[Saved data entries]
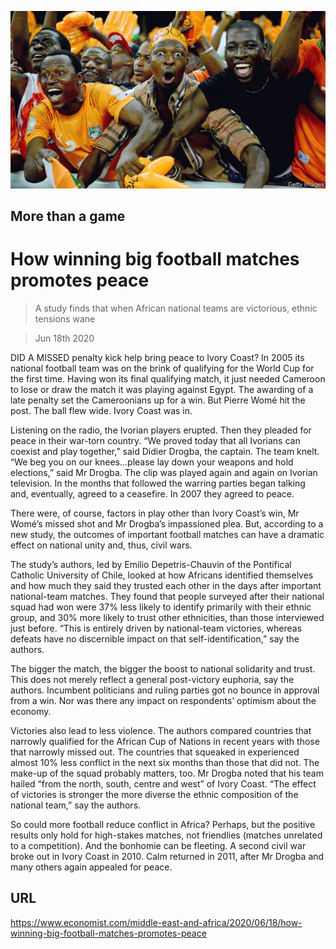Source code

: ![](./images/20200620_MAP002_0.jpg)

## More than a game

# How winning big football matches promotes peace

> A study finds that when African national teams are victorious, ethnic tensions wane

> Jun 18th 2020

DID A MISSED penalty kick help bring peace to Ivory Coast? In 2005 its national football team was on the brink of qualifying for the World Cup for the first time. Having won its final qualifying match, it just needed Cameroon to lose or draw the match it was playing against Egypt. The awarding of a late penalty set the Cameroonians up for a win. But Pierre Womé hit the post. The ball flew wide. Ivory Coast was in.

Listening on the radio, the Ivorian players erupted. Then they pleaded for peace in their war-torn country. “We proved today that all Ivorians can coexist and play together,” said Didier Drogba, the captain. The team knelt. “We beg you on our knees...please lay down your weapons and hold elections,” said Mr Drogba. The clip was played again and again on Ivorian television. In the months that followed the warring parties began talking and, eventually, agreed to a ceasefire. In 2007 they agreed to peace.

There were, of course, factors in play other than Ivory Coast’s win, Mr Womé’s missed shot and Mr Drogba’s impassioned plea. But, according to a new study, the outcomes of important football matches can have a dramatic effect on national unity and, thus, civil wars.

The study’s authors, led by Emilio Depetris-Chauvin of the Pontifical Catholic University of Chile, looked at how Africans identified themselves and how much they said they trusted each other in the days after important national-team matches. They found that people surveyed after their national squad had won were 37% less likely to identify primarily with their ethnic group, and 30% more likely to trust other ethnicities, than those interviewed just before. “This is entirely driven by national-team victories, whereas defeats have no discernible impact on that self-identification,” say the authors.

The bigger the match, the bigger the boost to national solidarity and trust. This does not merely reflect a general post-victory euphoria, say the authors. Incumbent politicians and ruling parties got no bounce in approval from a win. Nor was there any impact on respondents’ optimism about the economy.

Victories also lead to less violence. The authors compared countries that narrowly qualified for the African Cup of Nations in recent years with those that narrowly missed out. The countries that squeaked in experienced almost 10% less conflict in the next six months than those that did not. The make-up of the squad probably matters, too. Mr Drogba noted that his team hailed “from the north, south, centre and west” of Ivory Coast. “The effect of victories is stronger the more diverse the ethnic composition of the national team,” say the authors.

So could more football reduce conflict in Africa? Perhaps, but the positive results only hold for high-stakes matches, not friendlies (matches unrelated to a competition). And the bonhomie can be fleeting. A second civil war broke out in Ivory Coast in 2010. Calm returned in 2011, after Mr Drogba and many others again appealed for peace.

## URL

https://www.economist.com/middle-east-and-africa/2020/06/18/how-winning-big-football-matches-promotes-peace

**Exercise aim**. Skip every picture and return the lines above from the top through the one that contains "Listening on the".

**Final answer**.
Source code

: ![](./images/20200620_MAP002_0.jpg)

## More than a game

# How winning big football matches promotes peace

> A study finds that when African national teams are victorious, ethnic tensions wane

> Jun 18th 2020

DID A MISSED penalty kick help bring peace to Ivory Coast? In 2005 its national football team was on the brink of qualifying for the World Cup for the first time. Having won its final qualifying match, it just needed Cameroon to lose or draw the match it was playing against Egypt. The awarding of a late penalty set the Cameroonians up for a win. But Pierre Womé hit the post. The ball flew wide. Ivory Coast was in.

Listening on the radio, the Ivorian players erupted. Then they pleaded for peace in their war-torn country. “We proved today that all Ivorians can coexist and play together,” said Didier Drogba, the captain. The team knelt. “We beg you on our knees...please lay down your weapons and hold elections,” said Mr Drogba. The clip was played again and again on Ivorian television. In the months that followed the warring parties began talking and, eventually, agreed to a ceasefire. In 2007 they agreed to peace.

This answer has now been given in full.